The final factor is my general health. I’m disabled and have only limited mobility. I have a number of long-term conditions, and as time goes on, my conditions and symptoms and my ability to cope with additional health problems diminishes. One of my fears is that if I were to develop breast cancer in 10 years time, around the age both my mum and grandma were diagnosed, that given the fact my long-standing conditions would have worsened by then, my ability to cope with cancer and its treatment would, at best, probably put an end to me working (I struggle with work, even though I only work part time now).
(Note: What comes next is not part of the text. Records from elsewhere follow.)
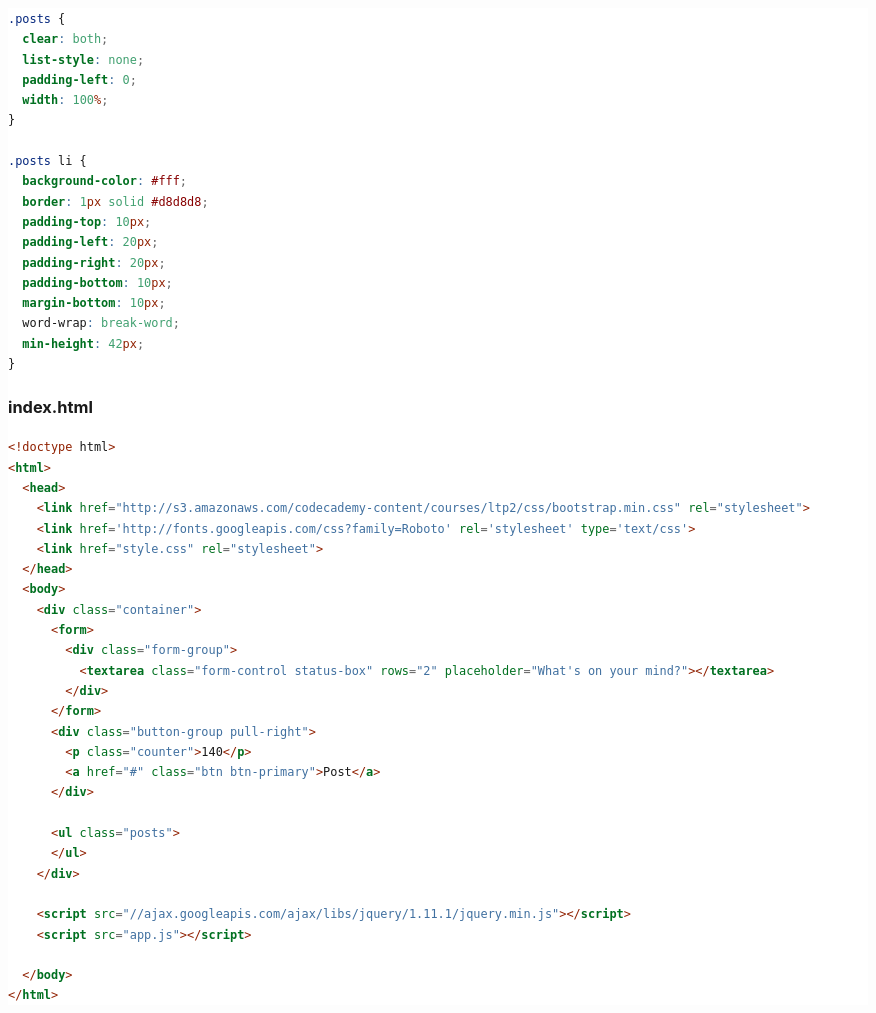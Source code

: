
```css
.posts {
  clear: both;
  list-style: none;
  padding-left: 0;
  width: 100%;
}

.posts li {
  background-color: #fff;
  border: 1px solid #d8d8d8;
  padding-top: 10px;
  padding-left: 20px;
  padding-right: 20px;
  padding-bottom: 10px;
  margin-bottom: 10px;
  word-wrap: break-word;
  min-height: 42px;
}
```

### index.html ###

```html
<!doctype html>
<html>
  <head>
    <link href="http://s3.amazonaws.com/codecademy-content/courses/ltp2/css/bootstrap.min.css" rel="stylesheet">
    <link href='http://fonts.googleapis.com/css?family=Roboto' rel='stylesheet' type='text/css'>
    <link href="style.css" rel="stylesheet">
  </head>
  <body>
    <div class="container">
      <form>
        <div class="form-group">
          <textarea class="form-control status-box" rows="2" placeholder="What's on your mind?"></textarea>
        </div>
      </form>
      <div class="button-group pull-right">
        <p class="counter">140</p>
        <a href="#" class="btn btn-primary">Post</a>
      </div>
    
      <ul class="posts">
      </ul>
    </div>

    <script src="//ajax.googleapis.com/ajax/libs/jquery/1.11.1/jquery.min.js"></script>
    <script src="app.js"></script>
    
  </body>
</html>
```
When I go back for my results next week, apart from getting my results, I was intending to ask my consultant about genetic testing, and having regular mammograms (at my last referral to the breast care department before this one, I saw a different consultant, as my usual consultant wasn’t available, who said there was no need for me to have regular mammograms). For a long time though, although I know it’s not the way to look at it, on the subject of cancer I’ve thought of it in terms of ‘when’ rather than ‘if’.
It’s something I’ve thought of for a while now, but recent events have concentrated my thoughts on the subject, and I’ve decided that I want a preventative mastectomy(ies). I’ve been looking a round online for information about having surgery on the NHS, and it seems that one of the criteria is 2 or more close relatives and/or the presence of the BRCA or TP53 genes.
I’m not sure if I’m reading the guidelines right, but it seems that a grandmother isn’t classed as a ‘close’ relative. Am I reading this right?
Does anyone know whether the guidelines/criteria set in stone, or are other factors taken into account as well?